Initial feedback on Memories has been positive. The main effect could be that Memories will push users to think of Snapchat as their go-to camera app and photo storage space – and, wait for it, there is no cap on storage as of yet. It has yet to be seen, but this may become a problem for other image sharing sites like Instagram and Facebook.
Personally, I think it’s a win-win for Snapchat. While 18-24 year olds are Snapchat’s core base, a recent report in The Wall Street Journal said that 14% of US smartphone users over the age of 35 are now on the app, while 38% of smartphone users aged 25-34 have also signed up to the platform. The rate of growth amongst older audiences is high, and with that, there must be innovation and change to satisfy the audience base. Before dedicated Snapchat fans wince at the thoughts of change they must remember that Memories is essentially a compromise, and Snapchat have simply made another option available.
In terms of marketing, the introduction of Memories is a turning point for marketers looking to use the platform to increase brand awareness and reach new audiences. There is now flexibility to upload branded photos and previously curated content as you would on other platforms. As Tim Peterson of Marketing Land said: “brands will be able to take photos and videos that they had created for use elsewhere – be it print magazines, billboards, YouTube or TV – and syndicate them to Snapchat”.
Memories is not the only place where brands can realise the potential of Snapchat. Apart from having owned Snapchat accounts, brands can also tap into influencer marketing and geofilters. Geofilters are “a fun way to share where you are, or what you’re up to, by adding a fun overlay to your snap”. More and more brands and agencies are experimenting with on-demand Geofilters, where people and businesses design filters for specific physical spaces during set periods of time. This is a great way to increase brand awareness for a launch or major event, or even when a consumer visits a retailer or restaurant, for example. It takes just one day for filters to be approved. Win!

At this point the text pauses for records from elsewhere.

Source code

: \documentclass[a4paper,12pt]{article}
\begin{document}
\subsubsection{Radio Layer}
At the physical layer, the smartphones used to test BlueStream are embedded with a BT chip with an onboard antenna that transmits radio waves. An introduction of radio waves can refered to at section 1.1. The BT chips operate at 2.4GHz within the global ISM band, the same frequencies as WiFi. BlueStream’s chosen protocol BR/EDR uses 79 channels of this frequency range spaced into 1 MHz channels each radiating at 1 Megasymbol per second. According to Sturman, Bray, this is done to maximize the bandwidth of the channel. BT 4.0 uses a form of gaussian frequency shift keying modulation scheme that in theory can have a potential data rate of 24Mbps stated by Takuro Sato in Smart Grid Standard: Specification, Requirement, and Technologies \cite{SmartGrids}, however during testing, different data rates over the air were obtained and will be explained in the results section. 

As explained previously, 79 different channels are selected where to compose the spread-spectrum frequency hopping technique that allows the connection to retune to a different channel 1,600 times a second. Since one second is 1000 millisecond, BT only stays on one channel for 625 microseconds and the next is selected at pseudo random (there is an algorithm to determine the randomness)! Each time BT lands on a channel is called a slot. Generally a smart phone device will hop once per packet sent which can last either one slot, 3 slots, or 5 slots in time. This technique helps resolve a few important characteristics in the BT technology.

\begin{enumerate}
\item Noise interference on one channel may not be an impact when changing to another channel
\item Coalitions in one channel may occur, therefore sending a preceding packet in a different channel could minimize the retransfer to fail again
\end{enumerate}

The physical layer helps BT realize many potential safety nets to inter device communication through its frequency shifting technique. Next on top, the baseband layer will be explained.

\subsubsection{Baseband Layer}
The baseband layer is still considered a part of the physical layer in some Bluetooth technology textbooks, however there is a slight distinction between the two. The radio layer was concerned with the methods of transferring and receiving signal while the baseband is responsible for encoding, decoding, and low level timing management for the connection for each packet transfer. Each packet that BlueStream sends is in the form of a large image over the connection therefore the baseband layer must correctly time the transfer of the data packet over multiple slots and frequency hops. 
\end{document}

At The PHA Group, we recently created a bespoke Snapchat filter for our summer party and it went down a treat, with lots of engagement across the agency. We had a total of 3.1k views on the filter during the evening.
So, what’s next?
Snapchat is a really exciting space at the moment, for personal and business users alike. I don’t know about you, but I absolutely love Snapchat right now. For me, Snapchat has always seemed like the most authentic social network. It’s a quick and easy way to be social, to learn and to be engaged by other people’s experiences and personalities. So far, the app hasn’t focused too deeply on numbers, with no follower counts. You and you only can see how many people viewed your content – so it’s real, and less of a popularity contest. As it grows, it is likely that there will be a more robust system for analytics introduced, but for now, the onus is on the content, rather than the numbers.
The app is a real platform for innovation right now, as if you don’t change you don’t grow. I believe more and more brands will jump on the Snapchat bandwagon this year as it has become more accessible, but let it be said – to be successful on Snapchat you must also be like the app itself – open to change and ready to meet the demands set by your audience.